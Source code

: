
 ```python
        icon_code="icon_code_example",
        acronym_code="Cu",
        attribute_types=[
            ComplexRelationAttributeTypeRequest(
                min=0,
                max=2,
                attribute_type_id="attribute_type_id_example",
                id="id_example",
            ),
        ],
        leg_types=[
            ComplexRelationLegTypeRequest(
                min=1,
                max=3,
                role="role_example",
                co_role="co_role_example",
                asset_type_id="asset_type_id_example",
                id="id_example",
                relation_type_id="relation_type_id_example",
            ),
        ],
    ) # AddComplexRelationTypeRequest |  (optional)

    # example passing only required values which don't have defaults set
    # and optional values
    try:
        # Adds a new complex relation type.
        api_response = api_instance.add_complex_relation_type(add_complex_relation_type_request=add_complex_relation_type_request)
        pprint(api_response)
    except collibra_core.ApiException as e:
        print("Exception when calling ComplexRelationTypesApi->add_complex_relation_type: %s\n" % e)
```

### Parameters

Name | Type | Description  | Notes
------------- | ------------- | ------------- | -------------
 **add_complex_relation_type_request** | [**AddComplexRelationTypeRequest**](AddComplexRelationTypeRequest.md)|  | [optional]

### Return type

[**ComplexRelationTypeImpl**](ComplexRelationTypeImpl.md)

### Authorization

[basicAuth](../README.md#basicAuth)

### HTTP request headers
---
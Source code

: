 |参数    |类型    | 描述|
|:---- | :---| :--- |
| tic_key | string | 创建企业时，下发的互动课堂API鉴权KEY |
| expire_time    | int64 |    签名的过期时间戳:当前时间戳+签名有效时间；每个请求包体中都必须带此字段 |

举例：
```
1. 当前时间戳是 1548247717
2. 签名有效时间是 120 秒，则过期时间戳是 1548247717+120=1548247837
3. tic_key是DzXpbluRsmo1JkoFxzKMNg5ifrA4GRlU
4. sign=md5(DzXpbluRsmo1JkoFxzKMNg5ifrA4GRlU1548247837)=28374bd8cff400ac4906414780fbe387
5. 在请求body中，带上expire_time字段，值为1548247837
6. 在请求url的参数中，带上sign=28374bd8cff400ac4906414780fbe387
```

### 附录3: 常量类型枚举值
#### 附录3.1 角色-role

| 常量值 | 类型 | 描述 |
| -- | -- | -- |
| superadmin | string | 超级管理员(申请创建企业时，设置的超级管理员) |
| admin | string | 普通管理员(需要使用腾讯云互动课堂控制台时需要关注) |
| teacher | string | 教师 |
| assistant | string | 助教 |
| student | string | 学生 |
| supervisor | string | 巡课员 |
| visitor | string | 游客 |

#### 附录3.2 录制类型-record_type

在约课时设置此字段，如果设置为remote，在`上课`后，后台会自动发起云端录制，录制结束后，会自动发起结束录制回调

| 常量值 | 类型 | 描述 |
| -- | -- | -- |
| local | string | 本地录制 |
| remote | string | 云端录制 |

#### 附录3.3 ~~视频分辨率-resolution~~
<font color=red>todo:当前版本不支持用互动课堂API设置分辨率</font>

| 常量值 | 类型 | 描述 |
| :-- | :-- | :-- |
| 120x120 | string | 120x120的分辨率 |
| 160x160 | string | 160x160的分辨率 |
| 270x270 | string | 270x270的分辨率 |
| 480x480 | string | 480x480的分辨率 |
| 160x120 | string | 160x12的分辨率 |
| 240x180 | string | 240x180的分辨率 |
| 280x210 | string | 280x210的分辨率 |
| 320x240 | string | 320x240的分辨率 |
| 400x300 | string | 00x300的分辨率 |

> **WHAT YOU ARE ASKED TO DO**: Repeat exactly the lines above from the one with "string | 云端录制 |" up to and including the one with "string | 00x300的分辨率 |". No other line belongs in the reply.

> **ANSWER SPACE**:
| remote | string | 云端录制 |

#### 附录3.3 ~~视频分辨率-resolution~~
<font color=red>todo:当前版本不支持用互动课堂API设置分辨率</font>

| 常量值 | 类型 | 描述 |
| :-- | :-- | :-- |
| 120x120 | string | 120x120的分辨率 |
| 160x160 | string | 160x160的分辨率 |
| 270x270 | string | 270x270的分辨率 |
| 480x480 | string | 480x480的分辨率 |
| 160x120 | string | 160x12的分辨率 |
| 240x180 | string | 240x180的分辨率 |
| 280x210 | string | 280x210的分辨率 |
| 320x240 | string | 320x240的分辨率 |
| 400x300 | string | 00x300的分辨率 |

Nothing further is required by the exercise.